For his part, Tobin noted that the API is not now, and never was, offered as a peace plan, but rather a set of demands or “diktats” for Israel to meet. Further, he noted that the Palestinian right of return remains the “poison pill” of the API that makes it impossible for Israel to ever accept it as more than an opening for additional negotiations, no matter what other parts of the proposal are changed.
It should be conceded that [the API] is better than the famous “three no’s” enforced throughout the Arab world in the aftermath of the 1967 Six-Day War, when Muslim countries said they would not make peace, recognize or negotiate with Israel. But the effect is not all that different.
Not all of the commentary is pessimistic. The Post‘s Keinon suggested that the Arab delegation’s statement significantly boosted peace prospects because it gave the Palestinians diplomatic support for re-entering talks and striking a peace deal that allows for at least minor territorial compromises that would allow Israel to keep some settlement blocs.
The true significance of what happened in Washington on Tuesday was that after weeks of efforts, after weeks of looking for some way to get the Palestinians back to the table, US Secretary of State John Kerry was able to get the Arab League to provide Palestinian Authority President Mahmoud Abbas with a ladder to climb down from his refusal to negotiate with Netanyahu.
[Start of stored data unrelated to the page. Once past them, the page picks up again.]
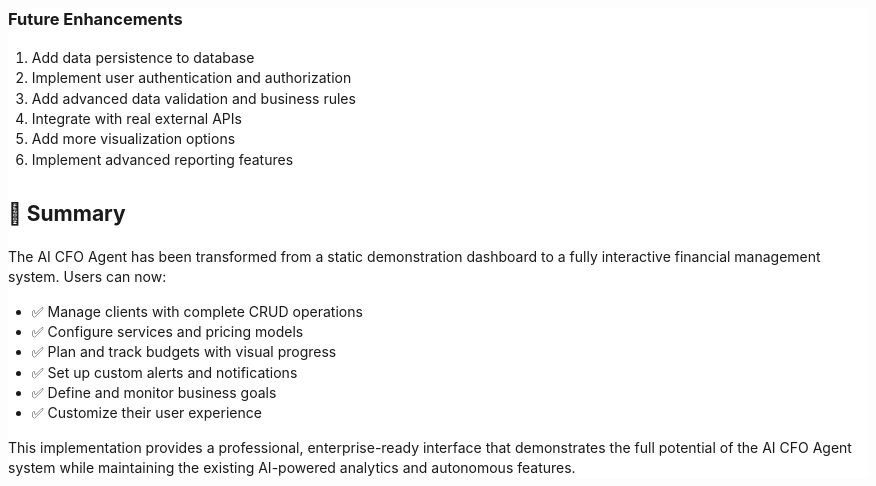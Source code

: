 ### Future Enhancements
1. Add data persistence to database
2. Implement user authentication and authorization
3. Add advanced data validation and business rules
4. Integrate with real external APIs
5. Add more visualization options
6. Implement advanced reporting features

## 📝 Summary

The AI CFO Agent has been transformed from a static demonstration dashboard to a fully interactive financial management system. Users can now:

- ✅ Manage clients with complete CRUD operations
- ✅ Configure services and pricing models
- ✅ Plan and track budgets with visual progress
- ✅ Set up custom alerts and notifications
- ✅ Define and monitor business goals
- ✅ Customize their user experience

This implementation provides a professional, enterprise-ready interface that demonstrates the full potential of the AI CFO Agent system while maintaining the existing AI-powered analytics and autonomous features.


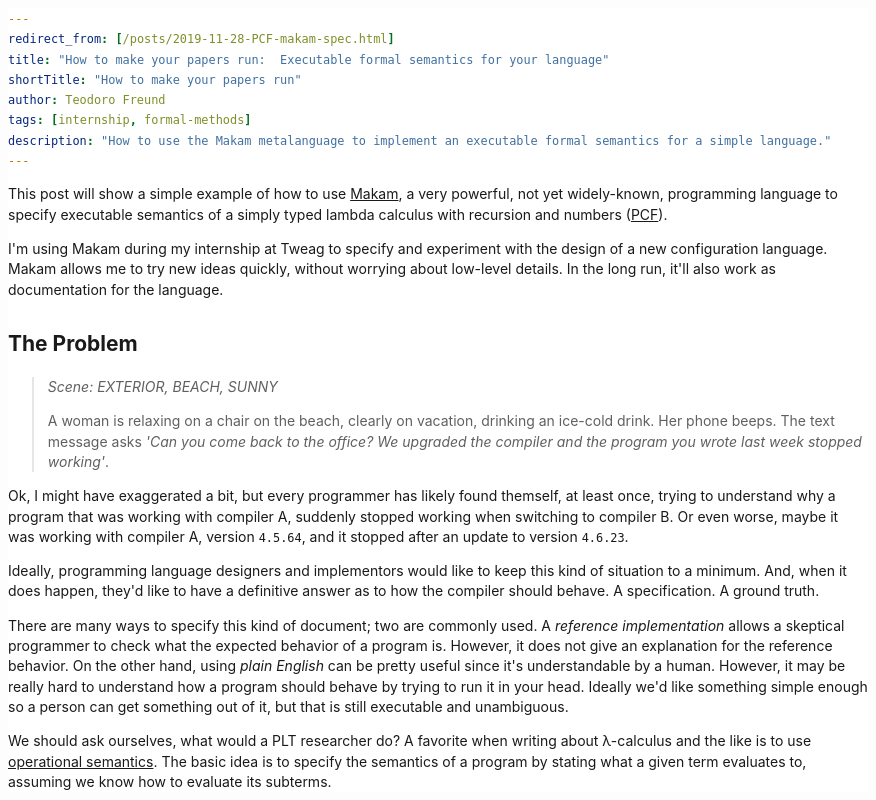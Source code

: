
 ```yaml
---
redirect_from: [/posts/2019-11-28-PCF-makam-spec.html]
title: "How to make your papers run:  Executable formal semantics for your language"
shortTitle: "How to make your papers run"
author: Teodoro Freund
tags: [internship, formal-methods]
description: "How to use the Makam metalanguage to implement an executable formal semantics for a simple language."
---
```


This post will show a simple example of how to use [Makam][makam-ref],
a very powerful, not yet widely-known, programming language
to specify executable semantics of a simply typed lambda calculus
with recursion and numbers ([PCF][pcf-ref]).

I'm using Makam during my internship at Tweag to specify and experiment with
the design of a new configuration language. Makam allows me to try new ideas
quickly, without worrying about low-level details. In the long run, it'll also
work as documentation for the language.

[makam-ref]: https://github.com/astampoulis/makam/#readme
[pcf-ref]: https://en.wikipedia.org/wiki/Programming_Computable_Functions

## The Problem

> _Scene: EXTERIOR, BEACH, SUNNY_
>
> A woman is relaxing on a chair on the beach, clearly on vacation,
> drinking an ice-cold drink.
> Her phone beeps. The text message asks _'Can you come back to the office?
> We upgraded the compiler and the program you wrote last week stopped working'_.

Ok, I might have exaggerated a bit, but every programmer
has likely found themself, at least once, trying to understand why a program
that was working with compiler A, suddenly stopped working
when switching to compiler B. Or even worse, maybe it was working with compiler A,
version `4.5.64`, and it stopped after an update to version `4.6.23`.

Ideally, programming language designers and implementors would like to keep
this kind of situation to a minimum. And, when it does happen,
they'd like to have a definitive answer as to how the compiler should behave.
A specification. A ground truth.

There are many ways to specify this kind of document; two are commonly used.
A _reference implementation_ allows a skeptical programmer to check what the
expected behavior of a program is. However, it does not give an explanation for the reference behavior.
On the other hand, using _plain English_ can be pretty useful since it's understandable
by a human. However, it may be really hard to understand how a program should behave by
trying to run it in your head. Ideally we'd like something simple enough so a person can get
something out of it, but that is still executable and unambiguous.

We should ask ourselves, what would a PLT researcher do? A favorite when writing about
λ-calculus and the like is to use [operational semantics][op-sem]. The basic idea is to specify the
semantics of a program by stating what a given term evaluates to, assuming we know how to
evaluate its subterms.


[python-bitwise]: https://docs.python.org/3/reference/expressions.html#binary-bitwise-operations
[op-sem]: https://en.wikipedia.org/wiki/Operational_semantics
[log-pro]: https://en.wikipedia.org/wiki/Logic_programming
[makam-paper]: https://www.researchgate.net/publication/326725343_Prototyping_a_functional_language_using_higher-order_logic_programming_a_functional_pearl_on_learning_the_ways_of_lPrologMakam
[makam-ex]: https://github.com/astampoulis/makam/tree/master/examples
[makam-creator]: http://astampoulis.github.io/
[makam-creatorworks]: https://www.originate.com/
[makam-github]: https://github.com/astampoulis/makam/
After weeks of efforts, Kerry got the Arab League to essentially tell Abbas that he could, indeed, proceed with talks, and even make minor territorial adjustments.
Similarly, some pundits said that the more Arab voices that are being heard supporting the concept of land swaps, the better, even if they don’t represent the majority view in the Arab League at this time.
Another point being made is that Monday’s concession, originating from the Arab side and orchestrated by Kerry, is further proof that the Obama Administration has abandoned the strategy that characterised its first term, of obliging only Israel to make concessions.
Furthermore, the fact that even the Arab League publicly endorses the idea of land swaps – meaning Israel will keep the major settlement blocs in any future peace – again undermines the all too common assumption that settlements are the key obstacle to a two-state peace agreement.
To gain a better understanding of the API – its good points, bad points and dealbreakers – it is worthwhile to refer to a 2009 report by Joshua Teitelbaum from the Jerusalem Centre for Public Affairs.
Teitelbaum’s report, which was written in anticipation that the Obama Administration would eventually try to revive the API, follows the proposal though its inception as the brainchild of a Saudi monarchy eager to rehabilitate its image following the terror attacks of September 11, 2001 and traces its ripple effects through later years.
What began as a simple proposal by the Saudis of full normalisation with the Arab world in exchange for a full withdrawal to the borders of 1949, Teitelbaum writes, was transformed into a much less acceptable document in order to be ratified by all the members of the Arab League. His insightful report can be downloaded from the JCPA’s website.
Finally, is the API irreparably and hopelessly flawed? David Makovsky of the Washington Institute doesn’t think so, and in a policy analysis, he offers some suggestions on how the parts of the API most unacceptable to Israel could potentially be fixed.